**DATA FOR ANALYSIS:**
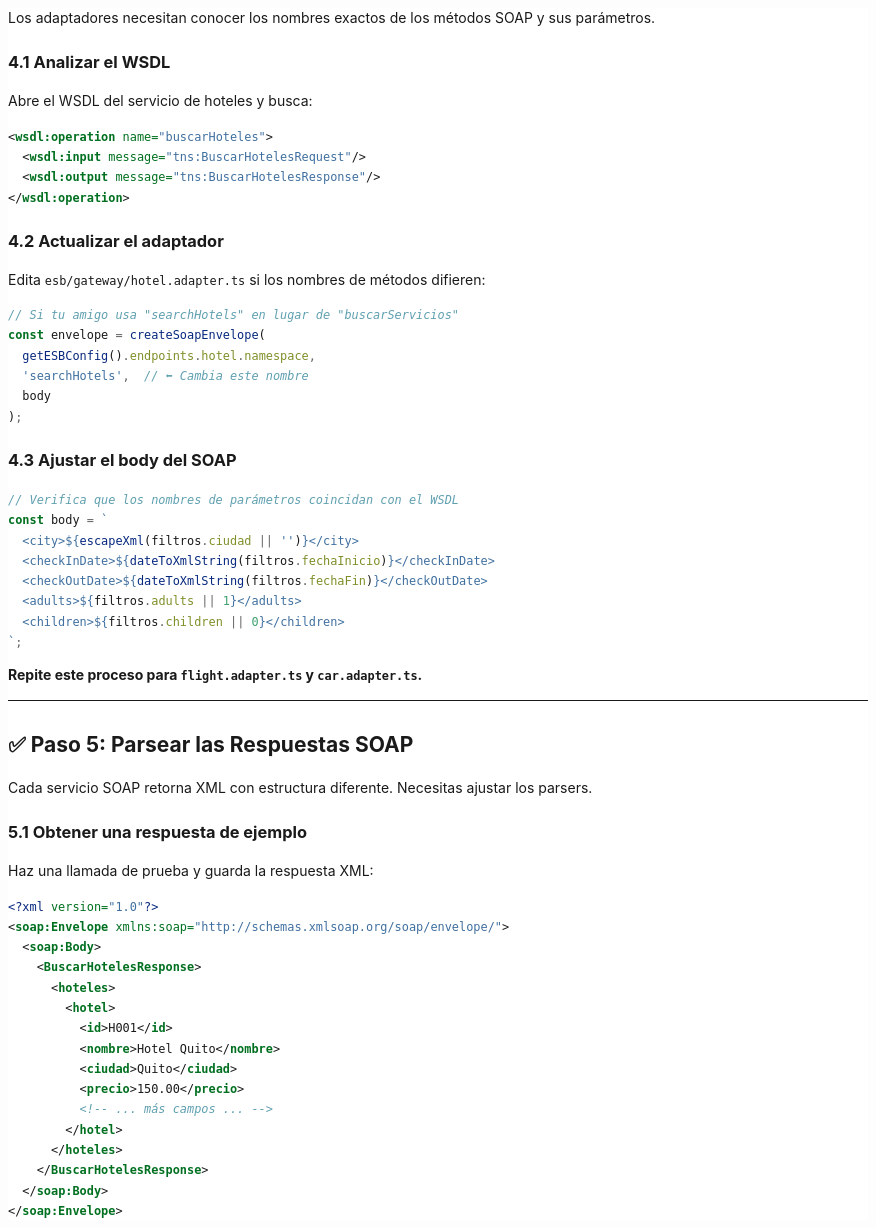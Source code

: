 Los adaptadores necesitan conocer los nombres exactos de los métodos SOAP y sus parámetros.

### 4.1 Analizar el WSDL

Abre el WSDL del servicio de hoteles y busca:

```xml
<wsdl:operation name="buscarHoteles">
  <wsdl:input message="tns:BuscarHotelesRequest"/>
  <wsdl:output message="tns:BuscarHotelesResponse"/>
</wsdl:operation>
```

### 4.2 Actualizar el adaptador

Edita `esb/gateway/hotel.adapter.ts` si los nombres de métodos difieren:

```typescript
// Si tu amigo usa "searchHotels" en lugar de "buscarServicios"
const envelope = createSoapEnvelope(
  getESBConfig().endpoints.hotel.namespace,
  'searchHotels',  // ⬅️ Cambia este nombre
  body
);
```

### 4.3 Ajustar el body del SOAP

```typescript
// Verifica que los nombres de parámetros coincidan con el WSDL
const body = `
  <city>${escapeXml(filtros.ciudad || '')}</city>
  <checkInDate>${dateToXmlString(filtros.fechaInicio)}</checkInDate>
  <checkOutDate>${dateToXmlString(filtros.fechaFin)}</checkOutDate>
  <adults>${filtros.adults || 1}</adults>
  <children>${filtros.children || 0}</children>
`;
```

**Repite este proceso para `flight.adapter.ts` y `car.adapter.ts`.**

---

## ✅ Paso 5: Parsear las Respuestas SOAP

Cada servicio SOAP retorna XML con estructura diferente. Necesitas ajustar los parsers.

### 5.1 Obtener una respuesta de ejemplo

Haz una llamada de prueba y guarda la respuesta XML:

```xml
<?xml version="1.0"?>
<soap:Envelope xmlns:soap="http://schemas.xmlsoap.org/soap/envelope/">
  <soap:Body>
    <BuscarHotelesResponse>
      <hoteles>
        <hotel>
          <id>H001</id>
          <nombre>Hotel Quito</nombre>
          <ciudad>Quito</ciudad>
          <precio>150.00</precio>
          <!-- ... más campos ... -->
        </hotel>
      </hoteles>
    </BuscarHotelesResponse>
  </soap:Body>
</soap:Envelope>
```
---
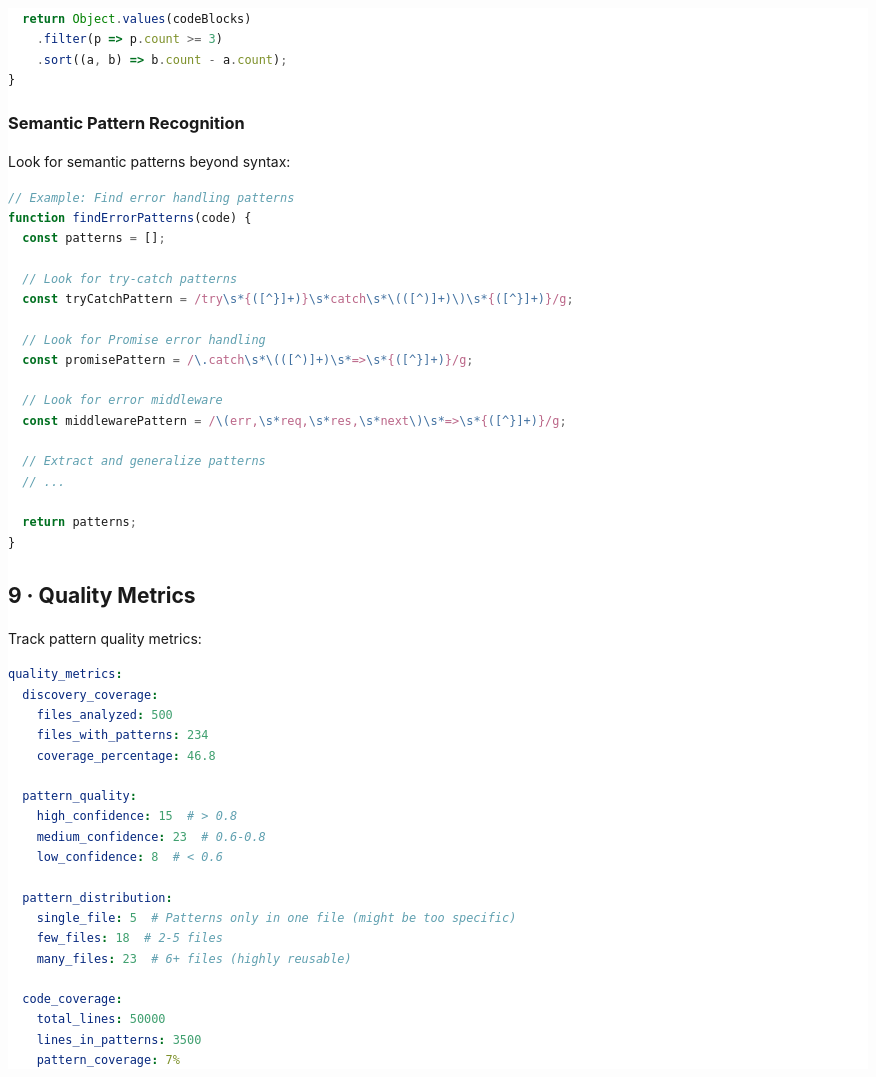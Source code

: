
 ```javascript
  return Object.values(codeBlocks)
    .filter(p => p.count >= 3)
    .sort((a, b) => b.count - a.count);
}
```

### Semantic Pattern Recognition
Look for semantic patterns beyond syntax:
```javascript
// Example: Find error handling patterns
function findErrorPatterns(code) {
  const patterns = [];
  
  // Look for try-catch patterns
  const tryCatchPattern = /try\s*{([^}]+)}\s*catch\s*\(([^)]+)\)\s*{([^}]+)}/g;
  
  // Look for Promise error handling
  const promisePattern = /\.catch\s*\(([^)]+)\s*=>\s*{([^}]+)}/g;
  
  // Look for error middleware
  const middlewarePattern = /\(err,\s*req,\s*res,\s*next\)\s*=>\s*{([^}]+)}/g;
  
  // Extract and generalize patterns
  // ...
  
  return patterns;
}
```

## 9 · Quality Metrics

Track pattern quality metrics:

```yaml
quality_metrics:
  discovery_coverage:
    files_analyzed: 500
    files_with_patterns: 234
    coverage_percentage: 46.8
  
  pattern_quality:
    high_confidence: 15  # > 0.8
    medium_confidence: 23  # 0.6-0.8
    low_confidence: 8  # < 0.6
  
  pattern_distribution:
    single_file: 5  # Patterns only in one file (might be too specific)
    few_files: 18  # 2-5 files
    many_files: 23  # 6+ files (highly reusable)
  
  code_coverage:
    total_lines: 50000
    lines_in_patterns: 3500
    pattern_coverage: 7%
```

**WHAT TO DO:**
Set apart and copy each line of the records that holds the word "const".

**WRITTEN ANSWER:**
const envelope = createSoapEnvelope(
const body = `
  const patterns = [];
  const tryCatchPattern = /try\s*{([^}]+)}\s*catch\s*\(([^)]+)\)\s*{([^}]+)}/g;
  const promisePattern = /\.catch\s*\(([^)]+)\s*=>\s*{([^}]+)}/g;
  const middlewarePattern = /\(err,\s*req,\s*res,\s*next\)\s*=>\s*{([^}]+)}/g;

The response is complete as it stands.